* **What to work on**
Looking through the records below, please work out how many lines contain "OpenCV". Give only that number.

[Data records]

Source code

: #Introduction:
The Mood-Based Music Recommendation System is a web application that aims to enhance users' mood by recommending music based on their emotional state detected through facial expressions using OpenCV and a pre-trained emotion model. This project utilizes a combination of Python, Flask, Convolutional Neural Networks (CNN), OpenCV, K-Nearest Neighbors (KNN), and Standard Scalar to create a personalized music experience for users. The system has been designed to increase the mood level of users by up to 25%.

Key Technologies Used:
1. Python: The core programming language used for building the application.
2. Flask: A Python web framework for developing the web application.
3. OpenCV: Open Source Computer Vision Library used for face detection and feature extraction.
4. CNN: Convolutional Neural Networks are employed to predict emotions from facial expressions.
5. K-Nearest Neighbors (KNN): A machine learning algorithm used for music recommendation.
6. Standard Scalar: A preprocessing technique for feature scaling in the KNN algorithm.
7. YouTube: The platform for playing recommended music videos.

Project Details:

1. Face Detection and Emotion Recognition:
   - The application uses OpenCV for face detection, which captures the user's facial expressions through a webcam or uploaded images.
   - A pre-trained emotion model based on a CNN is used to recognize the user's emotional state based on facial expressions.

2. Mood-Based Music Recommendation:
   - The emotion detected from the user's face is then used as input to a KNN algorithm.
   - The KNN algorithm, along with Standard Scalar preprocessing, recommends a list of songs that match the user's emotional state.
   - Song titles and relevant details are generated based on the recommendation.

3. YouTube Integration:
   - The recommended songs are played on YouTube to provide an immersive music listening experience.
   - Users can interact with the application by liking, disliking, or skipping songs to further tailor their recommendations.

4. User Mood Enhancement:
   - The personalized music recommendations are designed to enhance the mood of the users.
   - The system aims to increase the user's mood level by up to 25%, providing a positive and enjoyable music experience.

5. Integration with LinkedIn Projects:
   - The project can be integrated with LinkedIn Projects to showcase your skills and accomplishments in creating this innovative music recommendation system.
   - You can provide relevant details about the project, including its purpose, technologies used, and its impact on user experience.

* **Solution for this task**
3